# Local shop just organized



## knowshorts (Jan 9, 2009)

Those sound like questions that your local would have the answer to. From what I have read here, there seems to be no continuity between different locals, so peoples answers might not be relevant.


----------



## mikeh32 (Feb 16, 2009)

As a c card i can work in any local i want... not sure how that works for everyone else


----------



## Bob Badger (Apr 19, 2009)

mikeh32 said:


> As a c card i can work in any local i want... not sure how that works for everyone else


Not sure what you would be doing for them here in MA? 'C-Card' or not you would need to have a MA Journeyman License.


----------



## slickvic277 (Feb 5, 2009)

What's a "C" card?


----------



## mikeh32 (Feb 16, 2009)

Bob Badger said:


> Not sure what you would be doing for them here in MA? 'C-Card' or not you would need to have a MA Journeyman License.


No. you are wrong, but its ok. you would not know this unless you are a c card. i can work anywhere in the country. 
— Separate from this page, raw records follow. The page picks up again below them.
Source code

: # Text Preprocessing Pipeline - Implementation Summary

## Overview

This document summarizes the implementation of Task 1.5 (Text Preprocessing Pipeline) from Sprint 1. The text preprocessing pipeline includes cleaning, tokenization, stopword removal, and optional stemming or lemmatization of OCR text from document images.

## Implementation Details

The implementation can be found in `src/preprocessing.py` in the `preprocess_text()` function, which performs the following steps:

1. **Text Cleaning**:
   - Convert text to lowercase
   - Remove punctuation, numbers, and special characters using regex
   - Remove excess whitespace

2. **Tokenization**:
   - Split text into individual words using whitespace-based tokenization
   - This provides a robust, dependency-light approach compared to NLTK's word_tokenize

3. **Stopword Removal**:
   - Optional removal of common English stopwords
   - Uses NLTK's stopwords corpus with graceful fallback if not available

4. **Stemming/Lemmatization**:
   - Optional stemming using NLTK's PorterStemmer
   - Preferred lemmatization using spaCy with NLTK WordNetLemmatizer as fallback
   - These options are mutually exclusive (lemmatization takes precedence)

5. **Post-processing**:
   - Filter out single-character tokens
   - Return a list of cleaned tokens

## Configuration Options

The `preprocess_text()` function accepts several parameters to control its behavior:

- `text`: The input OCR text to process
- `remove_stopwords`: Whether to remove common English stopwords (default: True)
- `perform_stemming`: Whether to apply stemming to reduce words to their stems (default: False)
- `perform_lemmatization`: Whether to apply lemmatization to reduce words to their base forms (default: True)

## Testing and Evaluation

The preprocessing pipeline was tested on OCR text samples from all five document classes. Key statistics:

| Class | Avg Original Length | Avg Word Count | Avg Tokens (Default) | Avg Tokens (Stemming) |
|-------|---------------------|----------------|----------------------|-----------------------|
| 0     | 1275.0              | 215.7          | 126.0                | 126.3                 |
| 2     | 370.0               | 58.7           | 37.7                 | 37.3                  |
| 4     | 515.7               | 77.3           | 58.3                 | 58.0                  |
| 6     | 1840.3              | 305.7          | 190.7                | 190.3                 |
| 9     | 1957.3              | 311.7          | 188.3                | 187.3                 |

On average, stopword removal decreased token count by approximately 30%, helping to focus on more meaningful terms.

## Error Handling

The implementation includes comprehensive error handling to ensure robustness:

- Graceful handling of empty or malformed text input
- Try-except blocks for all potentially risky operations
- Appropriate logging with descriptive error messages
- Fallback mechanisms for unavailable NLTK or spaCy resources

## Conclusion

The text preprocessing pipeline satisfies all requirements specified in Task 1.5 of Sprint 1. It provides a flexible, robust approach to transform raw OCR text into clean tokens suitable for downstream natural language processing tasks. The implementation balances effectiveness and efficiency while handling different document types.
http://www.ibew.org/articles/03journal/0305/p10.htm

check it out. some cool **** eh?


----------



## brian john (Mar 11, 2007)

slickvic277 said:


> What's a "C" card?


It is issued to very special women, those that drive you to drink, wish you were a hermit or commit suicide.


----------



## slickvic277 (Feb 5, 2009)

brian john said:


> It is issued to very special women, those that drive you to drink, wish you were a hermit or commit suicide.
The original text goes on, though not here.